• [Exercise requirements]: All entries are to be copied exactly, with pictures removed.

** Dataset follows **

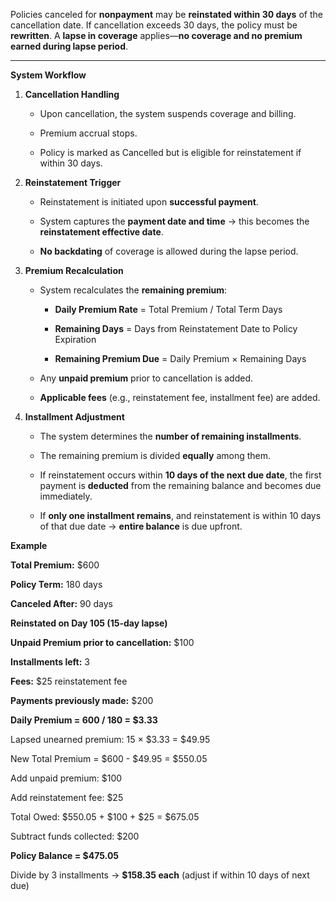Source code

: 

Policies canceled for **nonpayment** may be **reinstated within 30 days** of the cancellation date. If cancellation exceeds 30 days, the policy must be **rewritten**. A **lapse in coverage** applies—**no coverage and no premium earned during lapse period**.

---

**System Workflow**

1. **Cancellation Handling**

   * Upon cancellation, the system suspends coverage and billing.

   * Premium accrual stops.

   * Policy is marked as Cancelled but is eligible for reinstatement if within 30 days.

2. **Reinstatement Trigger**

   * Reinstatement is initiated upon **successful payment**.

   * System captures the **payment date and time** → this becomes the **reinstatement effective date**.

   * **No backdating** of coverage is allowed during the lapse period.

3. **Premium Recalculation**

   * System recalculates the **remaining premium**:

     * **Daily Premium Rate** \= Total Premium / Total Term Days

     * **Remaining Days** \= Days from Reinstatement Date to Policy Expiration

     * **Remaining Premium Due** \= Daily Premium × Remaining Days

   * Any **unpaid premium** prior to cancellation is added.

   * **Applicable fees** (e.g., reinstatement fee, installment fee) are added.

4. **Installment Adjustment**

   * The system determines the **number of remaining installments**.

   * The remaining premium is divided **equally** among them.

   * If reinstatement occurs within **10 days of the next due date**, the first payment is **deducted** from the remaining balance and becomes due immediately.

   * If **only one installment remains**, and reinstatement is within 10 days of that due date → **entire balance** is due upfront.

**Example**

**Total Premium:** $600

**Policy Term:** 180 days

**Canceled After:** 90 days

**Reinstated on Day 105 (15-day lapse)**

**Unpaid Premium prior to cancellation:** $100

**Installments left:** 3

**Fees:** $25 reinstatement fee

**Payments previously made:** $200

**Daily Premium \= 600 / 180 \= $3.33**

Lapsed unearned premium: 15 × $3.33 \= $49.95

New Total Premium \= $600 \- $49.95 \= $550.05

Add unpaid premium: $100

Add reinstatement fee: $25

Total Owed: $550.05 \+ $100 \+ $25 \= $675.05

Subtract funds collected: $200

**Policy Balance \= $475.05**

Divide by 3 installments → **$158.35 each** (adjust if within 10 days of next due)

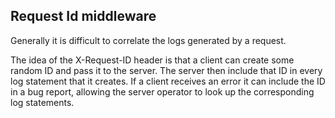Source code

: ## Request Id middleware

Generally it is difficult to correlate the logs generated by a request.

The idea of the X-Request-ID header is that a client can create some random ID and pass it to the server. The server then include that ID in every log statement that it creates. If a client receives an error it can include the ID in a bug report, allowing the server operator to look up the corresponding log statements.
 
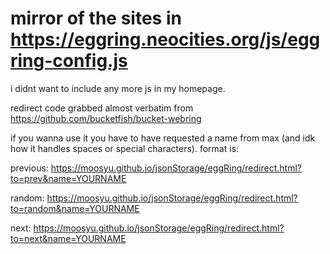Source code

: # mirror of the sites in https://eggring.neocities.org/js/eggring-config.js

i didnt want to include any more js in my homepage.

redirect code grabbed almost verbatim from https://github.com/bucketfish/bucket-webring

if you wanna use it you have to have requested a name from max (and idk how it handles spaces or special characters).
format is: 

previous: https://moosyu.github.io/jsonStorage/eggRing/redirect.html?to=prev&name=YOURNAME

random: https://moosyu.github.io/jsonStorage/eggRing/redirect.html?to=random&name=YOURNAME

next: https://moosyu.github.io/jsonStorage/eggRing/redirect.html?to=next&name=YOURNAME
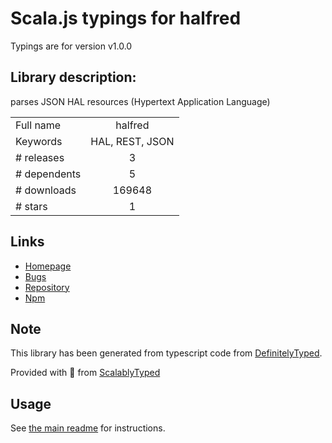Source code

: 
# Scala.js typings for halfred

Typings are for version v1.0.0

## Library description:
parses JSON HAL resources (Hypertext Application Language)

|                    |                 |
| ------------------ | :-------------: |
| Full name          | halfred |
| Keywords           | HAL, REST, JSON |
| # releases         | 3 |
| # dependents       | 5 |
| # downloads        | 169648 |
| # stars            | 1 |

## Links
- [Homepage](https://github.com/traverson/halfred#readme)
- [Bugs](https://github.com/traverson/halfred/issues)
- [Repository](https://github.com/traverson/halfred)
- [Npm](https://www.npmjs.com/package/halfred)
    


## Note
This library has been generated from typescript code from [DefinitelyTyped](https://definitelytyped.org).

Provided with :purple_heart: from [ScalablyTyped](https://github.com/oyvindberg/ScalablyTyped)

## Usage
See [the main readme](../../readme.md) for instructions.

** End of Dataset **

• [Solved problem]:
Source code

: 

Policies canceled for **nonpayment** may be **reinstated within 30 days** of the cancellation date. If cancellation exceeds 30 days, the policy must be **rewritten**. A **lapse in coverage** applies—**no coverage and no premium earned during lapse period**.

---

**System Workflow**

1. **Cancellation Handling**

   * Upon cancellation, the system suspends coverage and billing.

   * Premium accrual stops.

   * Policy is marked as Cancelled but is eligible for reinstatement if within 30 days.

2. **Reinstatement Trigger**

   * Reinstatement is initiated upon **successful payment**.

   * System captures the **payment date and time** → this becomes the **reinstatement effective date**.

   * **No backdating** of coverage is allowed during the lapse period.

3. **Premium Recalculation**

   * System recalculates the **remaining premium**:

     * **Daily Premium Rate** \= Total Premium / Total Term Days

     * **Remaining Days** \= Days from Reinstatement Date to Policy Expiration

     * **Remaining Premium Due** \= Daily Premium × Remaining Days

   * Any **unpaid premium** prior to cancellation is added.

   * **Applicable fees** (e.g., reinstatement fee, installment fee) are added.

4. **Installment Adjustment**

   * The system determines the **number of remaining installments**.

   * The remaining premium is divided **equally** among them.

   * If reinstatement occurs within **10 days of the next due date**, the first payment is **deducted** from the remaining balance and becomes due immediately.

   * If **only one installment remains**, and reinstatement is within 10 days of that due date → **entire balance** is due upfront.

**Example**

**Total Premium:** $600

**Policy Term:** 180 days

**Canceled After:** 90 days

**Reinstated on Day 105 (15-day lapse)**

**Unpaid Premium prior to cancellation:** $100

**Installments left:** 3

**Fees:** $25 reinstatement fee

**Payments previously made:** $200

**Daily Premium \= 600 / 180 \= $3.33**

Lapsed unearned premium: 15 × $3.33 \= $49.95

New Total Premium \= $600 \- $49.95 \= $550.05

Add unpaid premium: $100

Add reinstatement fee: $25

Total Owed: $550.05 \+ $100 \+ $25 \= $675.05

Subtract funds collected: $200

**Policy Balance \= $475.05**

Divide by 3 installments → **$158.35 each** (adjust if within 10 days of next due)

Source code

: ## Request Id middleware

Generally it is difficult to correlate the logs generated by a request.

The idea of the X-Request-ID header is that a client can create some random ID and pass it to the server. The server then include that ID in every log statement that it creates. If a client receives an error it can include the ID in a bug report, allowing the server operator to look up the corresponding log statements.
 
Source code

: # mirror of the sites in https://eggring.neocities.org/js/eggring-config.js

i didnt want to include any more js in my homepage.

redirect code grabbed almost verbatim from https://github.com/bucketfish/bucket-webring

if you wanna use it you have to have requested a name from max (and idk how it handles spaces or special characters).
format is: 

previous: https://moosyu.github.io/jsonStorage/eggRing/redirect.html?to=prev&name=YOURNAME

random: https://moosyu.github.io/jsonStorage/eggRing/redirect.html?to=random&name=YOURNAME

next: https://moosyu.github.io/jsonStorage/eggRing/redirect.html?to=next&name=YOURNAME
Source code

: 
# Scala.js typings for halfred

Typings are for version v1.0.0

## Library description:
parses JSON HAL resources (Hypertext Application Language)

|                    |                 |
| ------------------ | :-------------: |
| Full name          | halfred |
| Keywords           | HAL, REST, JSON |
| # releases         | 3 |
| # dependents       | 5 |
| # downloads        | 169648 |
| # stars            | 1 |

## Links
- [Homepage](https://github.com/traverson/halfred#readme)
- [Bugs](https://github.com/traverson/halfred/issues)
- [Repository](https://github.com/traverson/halfred)
- [Npm](https://www.npmjs.com/package/halfred)
    


## Note
This library has been generated from typescript code from [DefinitelyTyped](https://definitelytyped.org).

Provided with :purple_heart: from [ScalablyTyped](https://github.com/oyvindberg/ScalablyTyped)

## Usage
See [the main readme](../../readme.md) for instructions.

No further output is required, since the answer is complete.